A JOINT venture between energy giant SSE and Intelligent Energy which is developing technology to change the way domestic energy is generated and consumed has received £800,000 in fresh funding.

Bellshill-based IE-CHP will use the latest funds from its backers, which also include the Scottish Investment Bank, to develop its mini power station or smart power unit prototype.

It says the fuel cell technology, which works alongside existing heating systems, has the potential to reduce the fuel bills of millions of home owners.

The technology takes mains gas and converts it into hydrogen, which is then fed into a hydrogen fuel cell stack. The cell then acts like a mini power station by converting the hydrogen into low-cost electrical power and heat, which can be used in the home.

IE-CHP technical director Mark Bugler, who hopes to start rolling out the technology in 18 months, said the latest funds will allow it "to finish some of the development work we are doing".

He noted: "We've got some political lobbying to do to get a fuller understanding really of the potential for fuel cells. Certainly on the technology side, it [the funding] helps.

"This is really the start of the journey to get the whole of the UK excited about the potential for what ultimately is the best form of using a gas in a chemical process, rather than burning it."

The funding boost, which takes the total raised by IE-CHP to £5 million, coincides with research suggesting the installation of millions of mini power stations could transform the UK power market.

A report by Ecuity, the energy analyst, claimed the roll out of five million fuel cell smart power units across the UK by 2030 would generate annual energy bill savings of £1000 for five million consumers.

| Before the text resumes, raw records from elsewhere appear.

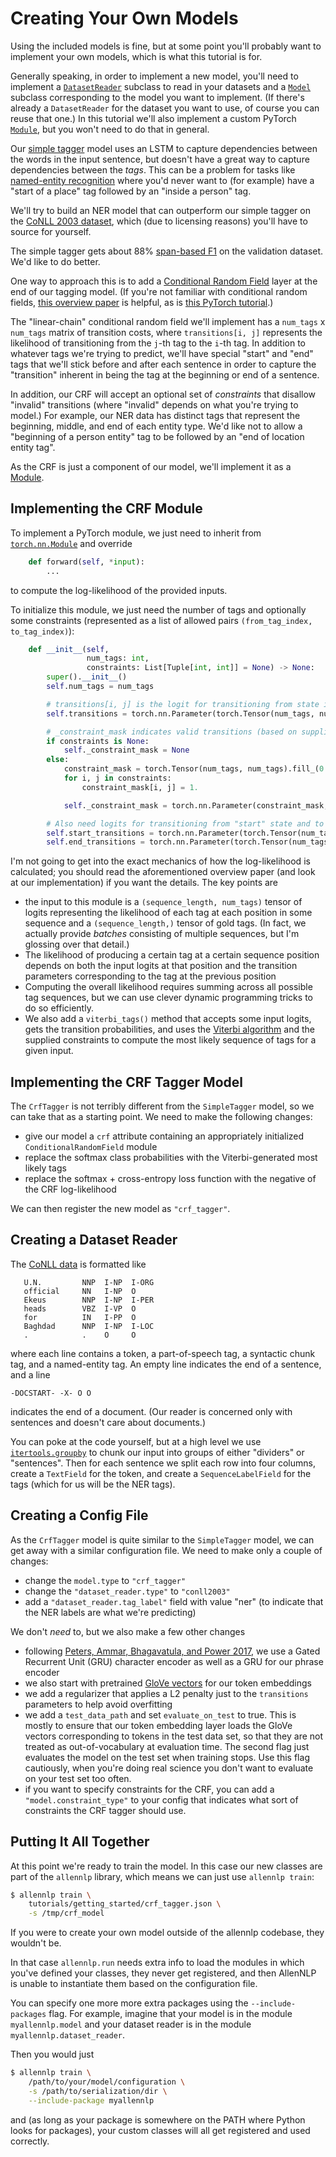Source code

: # Creating Your Own Models

Using the included models is fine, but at some point you'll probably want to implement your own models, which is what this tutorial is for.

Generally speaking, in order to implement a new model, you'll need to implement a
[`DatasetReader`](https://allenai.github.io/allennlp-docs/api/allennlp.data.dataset_readers.html)
subclass to read in your datasets and a
[`Model`](https://allenai.github.io/allennlp-docs/api/allennlp.models.model.html)
subclass corresponding to the model you want to implement.
(If there's already a `DatasetReader` for the dataset you want to use,
 of course you can reuse that one.)
In this tutorial we'll also implement a custom PyTorch
[`Module`](http://pytorch.org/docs/master/nn.html#torch.nn.Module),
but you won't need to do that in general.

Our [simple tagger](simple-tagger) model
uses an LSTM to capture dependencies between
the words in the input sentence, but doesn't have a great way
to capture dependencies between the _tags_. This can be a problem
for tasks like [named-entity recognition](https://en.wikipedia.org/wiki/Named-entity_recognition)
where you'd never want to (for example) have a "start of a place" tag followed by an "inside a person" tag.

We'll try to build an NER model that can outperform our simple tagger
on the [CoNLL 2003 dataset](https://www.clips.uantwerpen.be/conll2003/ner/),
which (due to licensing reasons) you'll have to source for yourself.

The simple tagger gets about 88%
[span-based F1](https://allenai.github.io/allennlp-docs/api/allennlp.training.metrics.html#span-based-f1-measure)
on the validation dataset. We'd like to do better.

One way to approach this is to add a [Conditional Random Field](https://en.wikipedia.org/wiki/Conditional_random_field)
layer at the end of our tagging model.
(If you're not familiar with conditional random fields, [this overview paper](https://arxiv.org/abs/1011.4088)
 is helpful, as is [this PyTorch tutorial](http://pytorch.org/tutorials/beginner/nlp/advanced_tutorial.html).)

The "linear-chain" conditional random field we'll implement has a `num_tags` x `num_tags` matrix of transition costs,
where `transitions[i, j]` represents the likelihood of transitioning
from the `j`-th tag to the `i`-th tag.
In addition to whatever tags we're trying to predict, we'll have special
"start" and "end" tags that we'll stick before and after each sentence
in order to capture the "transition" inherent in being the tag at the
beginning or end of a sentence.

In addition, our CRF will accept an optional set of _constraints_ that
disallow "invalid" transitions (where "invalid" depends on what you're trying to model.)
For example, our NER data has distinct tags that represent the beginning, middle, and end
of each entity type. We'd like not to allow a "beginning of a person entity" tag
to be followed by an "end of location entity tag".

As the CRF is just a component of our model, we'll implement it as a [Module](https://allenai.github.io/allennlp-docs/api/allennlp.modules.html).

## Implementing the CRF Module

To implement a PyTorch module, we just need to inherit from [`torch.nn.Module`](http://pytorch.org/docs/master/nn.html#torch.nn.Module)
and override

```python
    def forward(self, *input):
        ...
```

to compute the log-likelihood of the provided inputs.

To initialize this module, we just need the number of tags and optionally some constraints
(represented as a list of allowed pairs `(from_tag_index, to_tag_index)`):

```python
    def __init__(self,
                 num_tags: int,
                 constraints: List[Tuple[int, int]] = None) -> None:
        super().__init__()
        self.num_tags = num_tags

        # transitions[i, j] is the logit for transitioning from state i to state j.
        self.transitions = torch.nn.Parameter(torch.Tensor(num_tags, num_tags))

        # _constraint_mask indicates valid transitions (based on supplied constraints).
        if constraints is None:
            self._constraint_mask = None
        else:
            constraint_mask = torch.Tensor(num_tags, num_tags).fill_(0.)
            for i, j in constraints:
                constraint_mask[i, j] = 1.

            self._constraint_mask = torch.nn.Parameter(constraint_mask, requires_grad=False)

        # Also need logits for transitioning from "start" state and to "end" state.
        self.start_transitions = torch.nn.Parameter(torch.Tensor(num_tags))
        self.end_transitions = torch.nn.Parameter(torch.Tensor(num_tags))
```

I'm not going to get into the exact mechanics of how the log-likelihood is calculated;
you should read the aforementioned overview paper
(and look at our implementation)
if you want the details. The key points are

* the input to this module is a `(sequence_length, num_tags)` tensor of logits
  representing the likelihood of each tag at each position in some sequence
  and a `(sequence_length,)` tensor of gold tags. (In fact, we actually provide
  _batches_ consisting of multiple sequences, but I'm glossing over that detail.)
* The likelihood of producing a certain tag at a certain sequence position depends on both
  the input logits at that position and the transition parameters corresponding to the
  tag at the previous position
* Computing the overall likelihood requires summing across all possible tag sequences,
  but we can use clever dynamic programming tricks to do so efficiently.
* We also add a `viterbi_tags()` method that accepts some input logits,
  gets the transition probabilities, and uses the
  [Viterbi algorithm](https://en.wikipedia.org/wiki/Viterbi_algorithm)
  and the supplied constraints
  to compute the most likely sequence of tags for a given input.

## Implementing the CRF Tagger Model

The `CrfTagger` is not terribly different from the `SimpleTagger` model,
so we can take that as a starting point. We need to make the following changes:

* give our model a `crf` attribute containing an appropriately initialized
  `ConditionalRandomField` module
* replace the softmax class probabilities with the Viterbi-generated most likely tags
* replace the softmax + cross-entropy loss function
  with the negative of the CRF log-likelihood

We can then register the new model as `"crf_tagger"`.

## Creating a Dataset Reader

The [CoNLL data](https://www.clips.uantwerpen.be/conll2003/ner/) is formatted like

```
   U.N.         NNP  I-NP  I-ORG
   official     NN   I-NP  O
   Ekeus        NNP  I-NP  I-PER
   heads        VBZ  I-VP  O
   for          IN   I-PP  O
   Baghdad      NNP  I-NP  I-LOC
   .            .    O     O
```

where each line contains a token, a part-of-speech tag, a syntactic chunk tag, and a named-entity tag.
An empty line indicates the end of a sentence, and a line

```
-DOCSTART- -X- O O
```

indicates the end of a document. (Our reader is concerned only with sentences
and doesn't care about documents.)

You can poke at the code yourself, but at a high level we use
[`itertools.groupby`](https://docs.python.org/3/library/itertools.html#itertools.groupby)
to chunk our input into groups of either "dividers" or "sentences".
Then for each sentence we split each row into four columns,
create a `TextField` for the token, and create a `SequenceLabelField`
for the tags (which for us will be the NER tags).

## Creating a Config File

As the `CrfTagger` model is quite similar to the `SimpleTagger` model,
we can get away with a similar configuration file. We need to make only
a couple of changes:

* change the `model.type` to `"crf_tagger"`
* change the `"dataset_reader.type"` to `"conll2003"`
* add a `"dataset_reader.tag_label"` field with value "ner" (to indicate that the NER labels are what we're predicting)

We don't *need* to, but we also make a few other changes

* following [Peters, Ammar, Bhagavatula, and Power 2017](https://www.semanticscholar.org/paper/Semi-supervised-sequence-tagging-with-bidirectiona-Peters-Ammar/73e59cb556351961d1bdd4ab68cbbefc5662a9fc), we use a
  Gated Recurrent Unit (GRU) character encoder
  as well as a GRU for our phrase encoder
* we also start with pretrained [GloVe vectors](https://nlp.stanford.edu/projects/glove/) for our token embeddings
* we add a regularizer that applies a L2 penalty just to the `transitions`
  parameters to help avoid overfitting
* we add a `test_data_path` and set `evaluate_on_test` to true.
  This is mostly to ensure that our token embedding layer loads the GloVe
  vectors corresponding to tokens in the test data set, so that they are not
  treated as out-of-vocabulary at evaluation time. The second flag just evaluates
  the model on the test set when training stops. Use this flag cautiously,
  when you're doing real science you don't want to evaluate on your test set too often.
* if you want to specify constraints for the CRF, you can add a `"model.constraint_type"`
  to your config that indicates what sort of constraints the CRF tagger should use.


## Putting It All Together

At this point we're ready to train the model.
In this case our new classes are part of the `allennlp` library,
which means we can just use `allennlp train`:

```bash
$ allennlp train \
    tutorials/getting_started/crf_tagger.json \
    -s /tmp/crf_model
```

If you were to create your own model outside of
the allennlp codebase, they wouldn't be.

In that case `allennlp.run` needs extra info to load the modules in which
you've defined your classes, they never get registered, and then
AllenNLP is unable to instantiate them based on the configuration file.

You can specify one more more extra packages using the
`--include-packages` flag. For example, imagine that
your model is in the module `myallennlp.model`
and your dataset reader is in the module `myallennlp.dataset_reader`.

Then you would just
```bash
$ allennlp train \
    /path/to/your/model/configuration \
    -s /path/to/serialization/dir \
    --include-package myallennlp
```

and (as long as your package is somewhere on the PATH
where Python looks for packages), your custom classes
will all get registered and used correctly.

It is understood smart units are significantly more efficient than power stations, where energy is lost through production and transmission. More than 80,000 smart power units have been installed in Japan, which plans to roll out 5.3 million by 2030 as it replaces nuclear power with fuel cells.

Mr Bugler said: "We see this as part of the UK energy mix for the future. At the moment you have got centralised power stations, which generate electricity at less than 50 per cent efficiency.

"By decentralising power and putting power stations at the homes, rather than centrally in the country, you avoid all the emissions plus all the losses and extra cost of upgrading and maintaining the network."

He added: "SSE and Centrica have announced cancellation of their big wind farms because the economics don't stack up. There will have to be some other low carbon technology which replaces that. We think fuel cells is probably that technology."